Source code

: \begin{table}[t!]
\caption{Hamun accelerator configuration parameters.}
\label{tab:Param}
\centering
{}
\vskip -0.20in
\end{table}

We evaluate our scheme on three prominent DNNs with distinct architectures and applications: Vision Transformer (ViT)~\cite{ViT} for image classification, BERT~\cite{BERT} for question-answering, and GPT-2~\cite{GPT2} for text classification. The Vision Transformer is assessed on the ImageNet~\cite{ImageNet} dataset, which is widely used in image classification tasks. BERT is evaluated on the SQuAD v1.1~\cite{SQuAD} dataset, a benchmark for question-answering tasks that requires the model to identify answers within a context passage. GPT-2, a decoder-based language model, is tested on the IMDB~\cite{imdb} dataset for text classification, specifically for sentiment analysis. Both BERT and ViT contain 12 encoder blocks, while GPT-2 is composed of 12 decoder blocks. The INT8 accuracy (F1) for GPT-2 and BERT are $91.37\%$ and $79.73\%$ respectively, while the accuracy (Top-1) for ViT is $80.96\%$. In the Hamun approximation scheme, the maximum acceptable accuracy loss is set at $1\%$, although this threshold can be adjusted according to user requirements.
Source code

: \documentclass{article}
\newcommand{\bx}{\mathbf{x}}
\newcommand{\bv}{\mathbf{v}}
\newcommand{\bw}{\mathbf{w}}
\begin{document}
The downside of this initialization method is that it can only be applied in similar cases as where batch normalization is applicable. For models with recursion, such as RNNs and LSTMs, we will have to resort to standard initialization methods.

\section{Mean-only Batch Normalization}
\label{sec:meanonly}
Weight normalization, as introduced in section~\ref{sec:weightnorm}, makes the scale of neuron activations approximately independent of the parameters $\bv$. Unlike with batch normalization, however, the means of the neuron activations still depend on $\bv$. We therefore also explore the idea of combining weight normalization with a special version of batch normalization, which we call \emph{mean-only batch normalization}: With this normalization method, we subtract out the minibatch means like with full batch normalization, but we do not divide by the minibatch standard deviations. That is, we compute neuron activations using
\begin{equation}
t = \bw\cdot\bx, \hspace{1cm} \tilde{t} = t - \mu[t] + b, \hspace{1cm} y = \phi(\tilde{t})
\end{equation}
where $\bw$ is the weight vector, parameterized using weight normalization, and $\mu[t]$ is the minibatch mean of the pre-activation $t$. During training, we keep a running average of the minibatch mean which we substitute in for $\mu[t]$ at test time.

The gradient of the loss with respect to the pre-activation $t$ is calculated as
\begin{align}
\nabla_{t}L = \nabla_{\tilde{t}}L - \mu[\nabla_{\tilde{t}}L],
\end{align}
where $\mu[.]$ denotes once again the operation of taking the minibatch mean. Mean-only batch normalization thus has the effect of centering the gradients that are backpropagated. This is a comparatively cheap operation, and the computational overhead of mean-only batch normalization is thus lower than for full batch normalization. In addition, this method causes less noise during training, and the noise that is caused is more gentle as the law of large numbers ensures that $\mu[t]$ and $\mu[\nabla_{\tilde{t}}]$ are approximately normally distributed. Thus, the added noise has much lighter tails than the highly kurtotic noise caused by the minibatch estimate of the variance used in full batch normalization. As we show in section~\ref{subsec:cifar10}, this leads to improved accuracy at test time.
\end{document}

++++

WHAT IS NEEDED:
Give back all the material, with each line exactly as it stands.

RESPONSE BELOW:
Source code

: \begin{table}[t!]
\caption{Hamun accelerator configuration parameters.}
\label{tab:Param}
\centering
{}
\vskip -0.20in
\end{table}

We evaluate our scheme on three prominent DNNs with distinct architectures and applications: Vision Transformer (ViT)~\cite{ViT} for image classification, BERT~\cite{BERT} for question-answering, and GPT-2~\cite{GPT2} for text classification. The Vision Transformer is assessed on the ImageNet~\cite{ImageNet} dataset, which is widely used in image classification tasks. BERT is evaluated on the SQuAD v1.1~\cite{SQuAD} dataset, a benchmark for question-answering tasks that requires the model to identify answers within a context passage. GPT-2, a decoder-based language model, is tested on the IMDB~\cite{imdb} dataset for text classification, specifically for sentiment analysis. Both BERT and ViT contain 12 encoder blocks, while GPT-2 is composed of 12 decoder blocks. The INT8 accuracy (F1) for GPT-2 and BERT are $91.37\%$ and $79.73\%$ respectively, while the accuracy (Top-1) for ViT is $80.96\%$. In the Hamun approximation scheme, the maximum acceptable accuracy loss is set at $1\%$, although this threshold can be adjusted according to user requirements.
Source code

: \documentclass{article}
\newcommand{\bx}{\mathbf{x}}
\newcommand{\bv}{\mathbf{v}}
\newcommand{\bw}{\mathbf{w}}
\begin{document}
The downside of this initialization method is that it can only be applied in similar cases as where batch normalization is applicable. For models with recursion, such as RNNs and LSTMs, we will have to resort to standard initialization methods.

\section{Mean-only Batch Normalization}
\label{sec:meanonly}
Weight normalization, as introduced in section~\ref{sec:weightnorm}, makes the scale of neuron activations approximately independent of the parameters $\bv$. Unlike with batch normalization, however, the means of the neuron activations still depend on $\bv$. We therefore also explore the idea of combining weight normalization with a special version of batch normalization, which we call \emph{mean-only batch normalization}: With this normalization method, we subtract out the minibatch means like with full batch normalization, but we do not divide by the minibatch standard deviations. That is, we compute neuron activations using
\begin{equation}
t = \bw\cdot\bx, \hspace{1cm} \tilde{t} = t - \mu[t] + b, \hspace{1cm} y = \phi(\tilde{t})
\end{equation}
where $\bw$ is the weight vector, parameterized using weight normalization, and $\mu[t]$ is the minibatch mean of the pre-activation $t$. During training, we keep a running average of the minibatch mean which we substitute in for $\mu[t]$ at test time.

The gradient of the loss with respect to the pre-activation $t$ is calculated as
\begin{align}
\nabla_{t}L = \nabla_{\tilde{t}}L - \mu[\nabla_{\tilde{t}}L],
\end{align}
where $\mu[.]$ denotes once again the operation of taking the minibatch mean. Mean-only batch normalization thus has the effect of centering the gradients that are backpropagated. This is a comparatively cheap operation, and the computational overhead of mean-only batch normalization is thus lower than for full batch normalization. In addition, this method causes less noise during training, and the noise that is caused is more gentle as the law of large numbers ensures that $\mu[t]$ and $\mu[\nabla_{\tilde{t}}]$ are approximately normally distributed. Thus, the added noise has much lighter tails than the highly kurtotic noise caused by the minibatch estimate of the variance used in full batch normalization. As we show in section~\ref{subsec:cifar10}, this leads to improved accuracy at test time.
\end{document}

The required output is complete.